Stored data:
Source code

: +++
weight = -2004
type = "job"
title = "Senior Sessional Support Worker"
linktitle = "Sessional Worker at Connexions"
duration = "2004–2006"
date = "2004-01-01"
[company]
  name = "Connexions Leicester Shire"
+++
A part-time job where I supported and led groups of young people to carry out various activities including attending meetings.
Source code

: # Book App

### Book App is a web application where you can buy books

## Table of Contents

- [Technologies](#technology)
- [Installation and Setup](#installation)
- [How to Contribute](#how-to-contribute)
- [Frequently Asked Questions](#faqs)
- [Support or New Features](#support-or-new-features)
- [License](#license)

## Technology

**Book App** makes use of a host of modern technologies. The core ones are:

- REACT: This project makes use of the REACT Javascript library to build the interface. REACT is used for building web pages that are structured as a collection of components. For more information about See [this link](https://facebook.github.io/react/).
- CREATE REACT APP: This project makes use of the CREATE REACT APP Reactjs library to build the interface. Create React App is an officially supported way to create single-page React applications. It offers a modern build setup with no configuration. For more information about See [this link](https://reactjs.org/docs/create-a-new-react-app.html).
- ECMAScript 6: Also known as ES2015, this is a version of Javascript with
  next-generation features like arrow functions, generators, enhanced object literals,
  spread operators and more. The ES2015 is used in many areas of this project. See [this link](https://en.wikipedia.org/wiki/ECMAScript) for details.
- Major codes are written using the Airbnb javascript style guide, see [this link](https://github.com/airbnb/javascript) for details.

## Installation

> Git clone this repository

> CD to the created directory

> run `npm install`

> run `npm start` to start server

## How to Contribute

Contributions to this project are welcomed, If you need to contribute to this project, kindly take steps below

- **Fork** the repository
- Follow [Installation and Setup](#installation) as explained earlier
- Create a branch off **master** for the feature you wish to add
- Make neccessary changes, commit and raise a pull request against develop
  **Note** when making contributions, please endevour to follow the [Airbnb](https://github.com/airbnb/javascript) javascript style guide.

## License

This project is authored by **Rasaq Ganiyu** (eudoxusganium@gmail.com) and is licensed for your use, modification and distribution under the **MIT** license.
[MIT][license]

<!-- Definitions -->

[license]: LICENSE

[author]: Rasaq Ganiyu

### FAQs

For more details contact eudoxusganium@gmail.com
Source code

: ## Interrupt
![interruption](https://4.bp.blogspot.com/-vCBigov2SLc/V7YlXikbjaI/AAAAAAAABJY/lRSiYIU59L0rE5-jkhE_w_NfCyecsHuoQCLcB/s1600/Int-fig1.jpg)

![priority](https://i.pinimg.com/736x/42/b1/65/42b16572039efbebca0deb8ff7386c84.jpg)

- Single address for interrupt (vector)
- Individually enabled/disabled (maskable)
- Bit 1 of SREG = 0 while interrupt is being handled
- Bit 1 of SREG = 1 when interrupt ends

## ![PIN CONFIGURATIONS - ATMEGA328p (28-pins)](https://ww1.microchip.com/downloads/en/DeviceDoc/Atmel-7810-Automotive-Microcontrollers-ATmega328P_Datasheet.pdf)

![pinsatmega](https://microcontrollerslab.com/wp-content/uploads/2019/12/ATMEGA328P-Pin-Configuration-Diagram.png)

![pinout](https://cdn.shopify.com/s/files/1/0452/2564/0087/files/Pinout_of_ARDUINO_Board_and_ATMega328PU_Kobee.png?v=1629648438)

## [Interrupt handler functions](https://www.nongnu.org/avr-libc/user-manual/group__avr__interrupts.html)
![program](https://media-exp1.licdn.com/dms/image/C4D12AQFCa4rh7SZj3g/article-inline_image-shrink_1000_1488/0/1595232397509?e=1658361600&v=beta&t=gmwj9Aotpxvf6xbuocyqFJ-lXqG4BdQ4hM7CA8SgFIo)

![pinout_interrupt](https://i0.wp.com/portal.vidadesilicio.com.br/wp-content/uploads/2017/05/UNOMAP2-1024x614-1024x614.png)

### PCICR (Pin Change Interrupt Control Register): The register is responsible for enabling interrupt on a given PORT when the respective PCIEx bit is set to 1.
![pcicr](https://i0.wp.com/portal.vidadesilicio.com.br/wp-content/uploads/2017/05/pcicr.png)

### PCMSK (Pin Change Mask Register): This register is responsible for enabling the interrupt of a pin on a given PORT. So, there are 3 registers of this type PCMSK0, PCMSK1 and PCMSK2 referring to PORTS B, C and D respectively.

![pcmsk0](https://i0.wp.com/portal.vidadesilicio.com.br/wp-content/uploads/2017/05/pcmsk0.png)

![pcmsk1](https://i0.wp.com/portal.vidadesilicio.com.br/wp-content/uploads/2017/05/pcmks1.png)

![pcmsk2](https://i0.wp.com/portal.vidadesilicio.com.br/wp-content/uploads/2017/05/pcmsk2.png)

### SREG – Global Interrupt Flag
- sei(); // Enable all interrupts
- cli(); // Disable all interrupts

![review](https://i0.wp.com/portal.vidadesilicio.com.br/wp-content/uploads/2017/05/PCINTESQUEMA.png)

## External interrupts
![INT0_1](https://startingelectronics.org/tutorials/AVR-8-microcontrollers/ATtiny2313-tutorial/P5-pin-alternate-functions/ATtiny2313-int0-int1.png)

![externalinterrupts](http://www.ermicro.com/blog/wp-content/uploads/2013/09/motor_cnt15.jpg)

**What needs to be done**: Each record has to be given again exactly as written.

**Result of this task**:
Source code

: +++
weight = -2004
type = "job"
title = "Senior Sessional Support Worker"
linktitle = "Sessional Worker at Connexions"
duration = "2004–2006"
date = "2004-01-01"
[company]
  name = "Connexions Leicester Shire"
+++
A part-time job where I supported and led groups of young people to carry out various activities including attending meetings.
Source code

: # Book App

### Book App is a web application where you can buy books

## Table of Contents

- [Technologies](#technology)
- [Installation and Setup](#installation)
- [How to Contribute](#how-to-contribute)
- [Frequently Asked Questions](#faqs)
- [Support or New Features](#support-or-new-features)
- [License](#license)

## Technology

**Book App** makes use of a host of modern technologies. The core ones are:

- REACT: This project makes use of the REACT Javascript library to build the interface. REACT is used for building web pages that are structured as a collection of components. For more information about See [this link](https://facebook.github.io/react/).
- CREATE REACT APP: This project makes use of the CREATE REACT APP Reactjs library to build the interface. Create React App is an officially supported way to create single-page React applications. It offers a modern build setup with no configuration. For more information about See [this link](https://reactjs.org/docs/create-a-new-react-app.html).
- ECMAScript 6: Also known as ES2015, this is a version of Javascript with
  next-generation features like arrow functions, generators, enhanced object literals,
  spread operators and more. The ES2015 is used in many areas of this project. See [this link](https://en.wikipedia.org/wiki/ECMAScript) for details.
- Major codes are written using the Airbnb javascript style guide, see [this link](https://github.com/airbnb/javascript) for details.

## Installation

> Git clone this repository

> CD to the created directory

> run `npm install`

> run `npm start` to start server

## How to Contribute

Contributions to this project are welcomed, If you need to contribute to this project, kindly take steps below

- **Fork** the repository
- Follow [Installation and Setup](#installation) as explained earlier
- Create a branch off **master** for the feature you wish to add
- Make neccessary changes, commit and raise a pull request against develop
  **Note** when making contributions, please endevour to follow the [Airbnb](https://github.com/airbnb/javascript) javascript style guide.

## License

This project is authored by **Rasaq Ganiyu** (eudoxusganium@gmail.com) and is licensed for your use, modification and distribution under the **MIT** license.
[MIT][license]

<!-- Definitions -->

[license]: LICENSE

[author]: Rasaq Ganiyu

### FAQs

For more details contact eudoxusganium@gmail.com
Source code

: ## Interrupt
![interruption](https://4.bp.blogspot.com/-vCBigov2SLc/V7YlXikbjaI/AAAAAAAABJY/lRSiYIU59L0rE5-jkhE_w_NfCyecsHuoQCLcB/s1600/Int-fig1.jpg)

![priority](https://i.pinimg.com/736x/42/b1/65/42b16572039efbebca0deb8ff7386c84.jpg)

- Single address for interrupt (vector)
- Individually enabled/disabled (maskable)
- Bit 1 of SREG = 0 while interrupt is being handled
- Bit 1 of SREG = 1 when interrupt ends

## ![PIN CONFIGURATIONS - ATMEGA328p (28-pins)](https://ww1.microchip.com/downloads/en/DeviceDoc/Atmel-7810-Automotive-Microcontrollers-ATmega328P_Datasheet.pdf)

![pinsatmega](https://microcontrollerslab.com/wp-content/uploads/2019/12/ATMEGA328P-Pin-Configuration-Diagram.png)

![pinout](https://cdn.shopify.com/s/files/1/0452/2564/0087/files/Pinout_of_ARDUINO_Board_and_ATMega328PU_Kobee.png?v=1629648438)

## [Interrupt handler functions](https://www.nongnu.org/avr-libc/user-manual/group__avr__interrupts.html)
![program](https://media-exp1.licdn.com/dms/image/C4D12AQFCa4rh7SZj3g/article-inline_image-shrink_1000_1488/0/1595232397509?e=1658361600&v=beta&t=gmwj9Aotpxvf6xbuocyqFJ-lXqG4BdQ4hM7CA8SgFIo)

![pinout_interrupt](https://i0.wp.com/portal.vidadesilicio.com.br/wp-content/uploads/2017/05/UNOMAP2-1024x614-1024x614.png)

### PCICR (Pin Change Interrupt Control Register): The register is responsible for enabling interrupt on a given PORT when the respective PCIEx bit is set to 1.
![pcicr](https://i0.wp.com/portal.vidadesilicio.com.br/wp-content/uploads/2017/05/pcicr.png)

### PCMSK (Pin Change Mask Register): This register is responsible for enabling the interrupt of a pin on a given PORT. So, there are 3 registers of this type PCMSK0, PCMSK1 and PCMSK2 referring to PORTS B, C and D respectively.

![pcmsk0](https://i0.wp.com/portal.vidadesilicio.com.br/wp-content/uploads/2017/05/pcmsk0.png)

![pcmsk1](https://i0.wp.com/portal.vidadesilicio.com.br/wp-content/uploads/2017/05/pcmks1.png)

![pcmsk2](https://i0.wp.com/portal.vidadesilicio.com.br/wp-content/uploads/2017/05/pcmsk2.png)

### SREG – Global Interrupt Flag
- sei(); // Enable all interrupts
- cli(); // Disable all interrupts

![review](https://i0.wp.com/portal.vidadesilicio.com.br/wp-content/uploads/2017/05/PCINTESQUEMA.png)

## External interrupts
![INT0_1](https://startingelectronics.org/tutorials/AVR-8-microcontrollers/ATtiny2313-tutorial/P5-pin-alternate-functions/ATtiny2313-int0-int1.png)

![externalinterrupts](http://www.ermicro.com/blog/wp-content/uploads/2013/09/motor_cnt15.jpg)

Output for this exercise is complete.